Data provided
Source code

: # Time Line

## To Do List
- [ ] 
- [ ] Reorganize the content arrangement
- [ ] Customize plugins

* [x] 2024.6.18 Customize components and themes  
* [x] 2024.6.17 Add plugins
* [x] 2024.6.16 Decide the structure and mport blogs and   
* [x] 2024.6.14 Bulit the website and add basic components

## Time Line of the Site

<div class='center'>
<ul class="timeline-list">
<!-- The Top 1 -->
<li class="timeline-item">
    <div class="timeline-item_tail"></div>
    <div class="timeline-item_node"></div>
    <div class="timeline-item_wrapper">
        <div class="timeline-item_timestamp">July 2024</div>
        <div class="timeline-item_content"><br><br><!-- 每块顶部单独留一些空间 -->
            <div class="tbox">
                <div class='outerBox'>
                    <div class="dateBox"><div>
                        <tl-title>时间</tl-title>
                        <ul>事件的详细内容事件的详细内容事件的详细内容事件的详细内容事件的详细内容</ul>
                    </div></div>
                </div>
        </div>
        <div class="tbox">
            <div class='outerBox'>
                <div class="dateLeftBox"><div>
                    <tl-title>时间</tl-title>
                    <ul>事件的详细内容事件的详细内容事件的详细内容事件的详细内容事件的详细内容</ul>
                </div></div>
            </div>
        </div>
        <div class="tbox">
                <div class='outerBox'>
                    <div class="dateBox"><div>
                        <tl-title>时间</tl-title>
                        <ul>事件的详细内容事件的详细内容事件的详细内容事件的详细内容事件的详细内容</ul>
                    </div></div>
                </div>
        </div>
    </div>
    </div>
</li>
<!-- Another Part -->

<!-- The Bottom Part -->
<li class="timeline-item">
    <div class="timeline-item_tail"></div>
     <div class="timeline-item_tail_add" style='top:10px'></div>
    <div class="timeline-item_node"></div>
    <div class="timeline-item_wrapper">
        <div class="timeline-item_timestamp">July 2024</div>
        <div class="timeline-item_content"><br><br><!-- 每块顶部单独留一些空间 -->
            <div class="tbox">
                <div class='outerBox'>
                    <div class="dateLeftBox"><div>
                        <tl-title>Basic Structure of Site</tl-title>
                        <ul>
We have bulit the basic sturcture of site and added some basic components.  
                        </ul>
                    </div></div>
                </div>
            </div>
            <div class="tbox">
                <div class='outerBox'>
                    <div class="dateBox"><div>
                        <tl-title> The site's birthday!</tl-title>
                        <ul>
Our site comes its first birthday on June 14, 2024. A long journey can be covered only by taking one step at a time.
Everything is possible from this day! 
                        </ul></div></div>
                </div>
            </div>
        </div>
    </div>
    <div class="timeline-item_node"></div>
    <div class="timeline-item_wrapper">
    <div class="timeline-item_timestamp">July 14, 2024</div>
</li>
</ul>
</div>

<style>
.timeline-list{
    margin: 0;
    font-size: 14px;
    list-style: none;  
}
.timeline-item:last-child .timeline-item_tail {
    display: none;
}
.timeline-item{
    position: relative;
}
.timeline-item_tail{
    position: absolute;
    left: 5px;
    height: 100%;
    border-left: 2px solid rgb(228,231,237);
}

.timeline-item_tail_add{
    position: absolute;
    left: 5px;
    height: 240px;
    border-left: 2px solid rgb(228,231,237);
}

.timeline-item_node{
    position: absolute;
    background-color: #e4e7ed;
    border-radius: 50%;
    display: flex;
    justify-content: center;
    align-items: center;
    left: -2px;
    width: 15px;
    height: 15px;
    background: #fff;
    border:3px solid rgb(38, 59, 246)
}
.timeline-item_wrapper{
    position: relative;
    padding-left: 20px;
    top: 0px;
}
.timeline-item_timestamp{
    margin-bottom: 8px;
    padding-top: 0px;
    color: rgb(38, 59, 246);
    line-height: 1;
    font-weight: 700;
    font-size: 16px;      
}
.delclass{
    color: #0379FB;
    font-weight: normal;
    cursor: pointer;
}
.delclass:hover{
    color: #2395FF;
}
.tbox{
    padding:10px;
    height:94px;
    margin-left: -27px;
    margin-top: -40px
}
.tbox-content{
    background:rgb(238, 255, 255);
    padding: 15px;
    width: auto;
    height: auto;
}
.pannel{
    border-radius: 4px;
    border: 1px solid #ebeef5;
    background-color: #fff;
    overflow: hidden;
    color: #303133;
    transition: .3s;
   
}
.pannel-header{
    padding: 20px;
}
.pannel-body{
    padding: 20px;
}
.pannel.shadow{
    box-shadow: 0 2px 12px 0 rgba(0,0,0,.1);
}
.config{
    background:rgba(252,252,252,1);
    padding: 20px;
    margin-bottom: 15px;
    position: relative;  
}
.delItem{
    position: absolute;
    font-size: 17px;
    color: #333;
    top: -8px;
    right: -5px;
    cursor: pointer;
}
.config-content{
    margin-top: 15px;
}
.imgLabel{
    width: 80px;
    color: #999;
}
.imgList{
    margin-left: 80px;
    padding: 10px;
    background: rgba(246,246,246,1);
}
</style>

Exercise
Looking at the data above, count each line that holds the word "pannel" and report the count alone.

Task response
4